• _Work instructions_
Scan the material below for the string "Omega", and copy every line where it shows up.

• _Supplied data_
"""
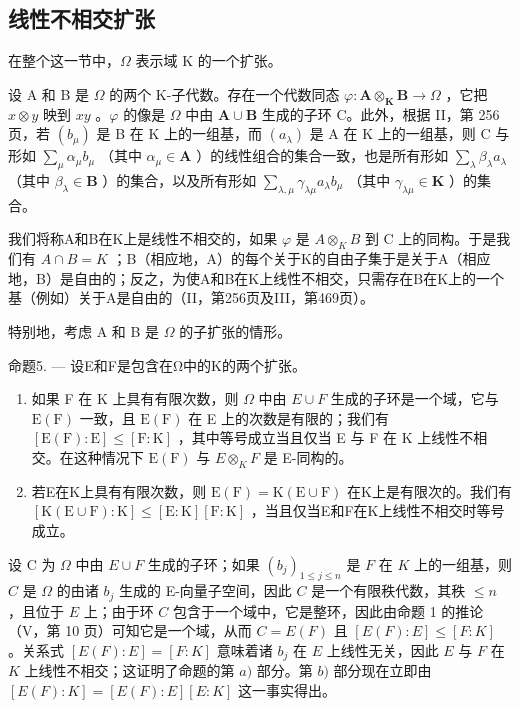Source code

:\subsection{线性不相交扩张}

在整个这一节中，\(\Omega\) 表示域 K 的一个扩张。

设 A 和 B 是 \(\Omega\) 的两个 K-子代数。存在一个代数同态 \(\varphi: \mathbf{A} \otimes_{\mathbf{K}} \mathbf{B} \to \Omega\) ，它把 \(x \otimes y\) 映到 \(xy\) 。\(\varphi\) 的像是 \(\Omega\) 中由 \(\mathbf{A} \cup \mathbf{B}\) 生成的子环 C。此外，根据 II，第 256 页，若 \((b_{\mu})\) 是 B 在 K 上的一组基，而 \((a_{\lambda})\) 是 A 在 K 上的一组基，则 C 与形如 \(\sum_{\mu} \alpha_{\mu} b_{\mu}\) （其中 \(\alpha_{\mu} \in \mathbf{A}\) ）的线性组合的集合一致，也是所有形如 \(\sum_{\lambda} \beta_{\lambda} a_{\lambda}\) （其中 \(\beta_{\lambda} \in \mathbf{B}\) ）的集合，以及所有形如 \(\sum_{\lambda, \mu} \gamma_{\lambda \mu} a_{\lambda} b_{\mu}\) （其中 \(\gamma_{\lambda \mu} \in \mathbf{K}\) ）的集合。

我们将称A和B在K上是线性不相交的，如果 \(\varphi\) 是 \(A \otimes_{K} B\) 到 C 上的同构。于是我们有 \(A \cap B = K\) ；B（相应地，A）的每个关于K的自由子集于是关于A（相应地，B）是自由的；反之，为使A和B在K上线性不相交，只需存在B在K上的一个基（例如）关于A是自由的（II，第256页及III，第469页）。

特别地，考虑 A 和 B 是 \(\Omega\) 的子扩张的情形。

命题5. --- 设E和F是包含在Ω中的K的两个扩张。

\begin{enumerate}
\def\labelenumi{\alph{enumi})}
\item
  如果 F 在 K 上具有有限次数，则 \(\Omega\) 中由 \(E \cup F\) 生成的子环是一个域，它与 \(\mathrm{E}(\mathrm{F})\) 一致，且 \(\mathrm{E}(\mathrm{F})\) 在 E 上的次数是有限的；我们有 \([\mathrm{E}(\mathrm{F}):\mathrm{E}] \leqslant [\mathrm{F}:\mathrm{K}]\) ，其中等号成立当且仅当 E 与 F 在 K 上线性不相交。在这种情况下 \(\mathrm{E}(\mathrm{F})\) 与 \(E \otimes_{K} F\) 是 E-同构的。
\item
  若E在K上具有有限次数，则 \(\mathrm{E}(\mathrm{F})=\mathrm{K}(\mathrm{E}\cup\mathrm{F})\) 在K上是有限次的。我们有 \([\mathrm{K}(\mathrm{E}\cup\mathrm{F}):\mathrm{K}]\leqslant[\mathrm{E}:\mathrm{K}][\mathrm{F}:\mathrm{K}]\) ，当且仅当E和F在K上线性不相交时等号成立。
\end{enumerate}

设 C 为 \(\Omega\) 中由 \(E \cup F\) 生成的子环；如果 \((b_j)_{1 \leq j \leq n}\) 是 \(F\) 在 \(K\) 上的一组基，则 \(C\) 是 \(\Omega\) 的由诸 \(b_j\) 生成的 E-向量子空间，因此 \(C\) 是一个有限秩代数，其秩 \(\leq n\) ，且位于 \(E\) 上；由于环 \(C\) 包含于一个域中，它是整环，因此由命题 1 的推论（V，第 10 页）可知它是一个域，从而 \(C = E(F)\) 且 \([E(F):E] \leq [F:K]\) 。关系式 \([E(F):E] = [F:K]\) 意味着诸 \(b_j\) 在 \(E\) 上线性无关，因此 \(E\) 与 \(F\) 在 \(K\) 上线性不相交；这证明了命题的第 \(a)\) 部分。第 \(b)\) 部分现在立即由 \([E(F):K] = [E(F):E][E:K]\) 这一事实得出。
"""
• _Exercise answer_
在整个这一节中，\(\Omega\) 表示域 K 的一个扩张。
设 A 和 B 是 \(\Omega\) 的两个 K-子代数。存在一个代数同态 \(\varphi: \mathbf{A} \otimes_{\mathbf{K}} \mathbf{B} \to \Omega\) ，它把 \(x \otimes y\) 映到 \(xy\) 。\(\varphi\) 的像是 \(\Omega\) 中由 \(\mathbf{A} \cup \mathbf{B}\) 生成的子环 C。此外，根据 II，第 256 页，若 \((b_{\mu})\) 是 B 在 K 上的一组基，而 \((a_{\lambda})\) 是 A 在 K 上的一组基，则 C 与形如 \(\sum_{\mu} \alpha_{\mu} b_{\mu}\) （其中 \(\alpha_{\mu} \in \mathbf{A}\) ）的线性组合的集合一致，也是所有形如 \(\sum_{\lambda} \beta_{\lambda} a_{\lambda}\) （其中 \(\beta_{\lambda} \in \mathbf{B}\) ）的集合，以及所有形如 \(\sum_{\lambda, \mu} \gamma_{\lambda \mu} a_{\lambda} b_{\mu}\) （其中 \(\gamma_{\lambda \mu} \in \mathbf{K}\) ）的集合。
特别地，考虑 A 和 B 是 \(\Omega\) 的子扩张的情形。
  如果 F 在 K 上具有有限次数，则 \(\Omega\) 中由 \(E \cup F\) 生成的子环是一个域，它与 \(\mathrm{E}(\mathrm{F})\) 一致，且 \(\mathrm{E}(\mathrm{F})\) 在 E 上的次数是有限的；我们有 \([\mathrm{E}(\mathrm{F}):\mathrm{E}] \leqslant [\mathrm{F}:\mathrm{K}]\) ，其中等号成立当且仅当 E 与 F 在 K 上线性不相交。在这种情况下 \(\mathrm{E}(\mathrm{F})\) 与 \(E \otimes_{K} F\) 是 E-同构的。
设 C 为 \(\Omega\) 中由 \(E \cup F\) 生成的子环；如果 \((b_j)_{1 \leq j \leq n}\) 是 \(F\) 在 \(K\) 上的一组基，则 \(C\) 是 \(\Omega\) 的由诸 \(b_j\) 生成的 E-向量子空间，因此 \(C\) 是一个有限秩代数，其秩 \(\leq n\) ，且位于 \(E\) 上；由于环 \(C\) 包含于一个域中，它是整环，因此由命题 1 的推论（V，第 10 页）可知它是一个域，从而 \(C = E(F)\) 且 \([E(F):E] \leq [F:K]\) 。关系式 \([E(F):E] = [F:K]\) 意味着诸 \(b_j\) 在 \(E\) 上线性无关，因此 \(E\) 与 \(F\) 在 \(K\) 上线性不相交；这证明了命题的第 \(a)\) 部分。第 \(b)\) 部分现在立即由 \([E(F):K] = [E(F):E][E:K]\) 这一事实得出。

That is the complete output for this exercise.